**WHAT YOU WILL DO**
Word for word, reproduce the data that follows.

*****

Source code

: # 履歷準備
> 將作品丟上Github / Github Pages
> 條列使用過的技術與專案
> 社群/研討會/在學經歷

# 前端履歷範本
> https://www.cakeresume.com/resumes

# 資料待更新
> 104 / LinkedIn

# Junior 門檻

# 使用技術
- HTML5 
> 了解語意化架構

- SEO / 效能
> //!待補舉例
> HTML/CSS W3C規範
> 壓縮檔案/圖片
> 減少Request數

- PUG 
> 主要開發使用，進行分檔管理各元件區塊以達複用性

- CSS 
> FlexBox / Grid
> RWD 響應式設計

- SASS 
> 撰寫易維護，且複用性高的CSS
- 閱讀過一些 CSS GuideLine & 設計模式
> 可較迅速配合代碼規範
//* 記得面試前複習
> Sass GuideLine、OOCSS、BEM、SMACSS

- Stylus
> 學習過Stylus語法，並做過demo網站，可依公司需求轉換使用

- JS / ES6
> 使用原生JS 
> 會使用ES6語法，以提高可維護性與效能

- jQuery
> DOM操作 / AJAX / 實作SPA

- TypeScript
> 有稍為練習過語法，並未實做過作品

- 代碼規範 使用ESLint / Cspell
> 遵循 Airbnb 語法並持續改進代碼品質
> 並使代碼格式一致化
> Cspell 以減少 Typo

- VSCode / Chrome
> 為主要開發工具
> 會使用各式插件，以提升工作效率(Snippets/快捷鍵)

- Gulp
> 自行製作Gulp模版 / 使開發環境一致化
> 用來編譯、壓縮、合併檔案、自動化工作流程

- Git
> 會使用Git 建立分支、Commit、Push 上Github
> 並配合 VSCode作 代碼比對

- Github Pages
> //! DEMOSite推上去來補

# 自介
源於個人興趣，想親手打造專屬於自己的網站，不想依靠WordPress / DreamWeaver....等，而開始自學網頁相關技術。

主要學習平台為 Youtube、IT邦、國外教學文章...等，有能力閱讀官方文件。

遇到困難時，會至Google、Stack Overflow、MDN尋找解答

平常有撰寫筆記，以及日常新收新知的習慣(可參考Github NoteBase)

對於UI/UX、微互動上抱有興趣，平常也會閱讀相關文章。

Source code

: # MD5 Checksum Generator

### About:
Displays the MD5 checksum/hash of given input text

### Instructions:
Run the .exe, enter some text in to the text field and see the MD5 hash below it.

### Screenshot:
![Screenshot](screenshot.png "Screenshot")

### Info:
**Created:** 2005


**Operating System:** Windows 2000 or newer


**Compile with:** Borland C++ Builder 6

*****

**EXERCISE RESULT**
Source code

: # 履歷準備
> 將作品丟上Github / Github Pages
> 條列使用過的技術與專案
> 社群/研討會/在學經歷

# 前端履歷範本
> https://www.cakeresume.com/resumes

# 資料待更新
> 104 / LinkedIn

# Junior 門檻

# 使用技術
- HTML5 
> 了解語意化架構

- SEO / 效能
> //!待補舉例
> HTML/CSS W3C規範
> 壓縮檔案/圖片
> 減少Request數

- PUG 
> 主要開發使用，進行分檔管理各元件區塊以達複用性

- CSS 
> FlexBox / Grid
> RWD 響應式設計

- SASS 
> 撰寫易維護，且複用性高的CSS
- 閱讀過一些 CSS GuideLine & 設計模式
> 可較迅速配合代碼規範
//* 記得面試前複習
> Sass GuideLine、OOCSS、BEM、SMACSS

- Stylus
> 學習過Stylus語法，並做過demo網站，可依公司需求轉換使用

- JS / ES6
> 使用原生JS 
> 會使用ES6語法，以提高可維護性與效能

- jQuery
> DOM操作 / AJAX / 實作SPA

- TypeScript
> 有稍為練習過語法，並未實做過作品

- 代碼規範 使用ESLint / Cspell
> 遵循 Airbnb 語法並持續改進代碼品質
> 並使代碼格式一致化
> Cspell 以減少 Typo

- VSCode / Chrome
> 為主要開發工具
> 會使用各式插件，以提升工作效率(Snippets/快捷鍵)

- Gulp
> 自行製作Gulp模版 / 使開發環境一致化
> 用來編譯、壓縮、合併檔案、自動化工作流程

- Git
> 會使用Git 建立分支、Commit、Push 上Github
> 並配合 VSCode作 代碼比對

- Github Pages
> //! DEMOSite推上去來補

# 自介
源於個人興趣，想親手打造專屬於自己的網站，不想依靠WordPress / DreamWeaver....等，而開始自學網頁相關技術。

主要學習平台為 Youtube、IT邦、國外教學文章...等，有能力閱讀官方文件。

遇到困難時，會至Google、Stack Overflow、MDN尋找解答

平常有撰寫筆記，以及日常新收新知的習慣(可參考Github NoteBase)

對於UI/UX、微互動上抱有興趣，平常也會閱讀相關文章。

Source code

: # MD5 Checksum Generator

### About:
Displays the MD5 checksum/hash of given input text

### Instructions:
Run the .exe, enter some text in to the text field and see the MD5 hash below it.

### Screenshot:
![Screenshot](screenshot.png "Screenshot")

### Info:
**Created:** 2005


**Operating System:** Windows 2000 or newer


**Compile with:** Borland C++ Builder 6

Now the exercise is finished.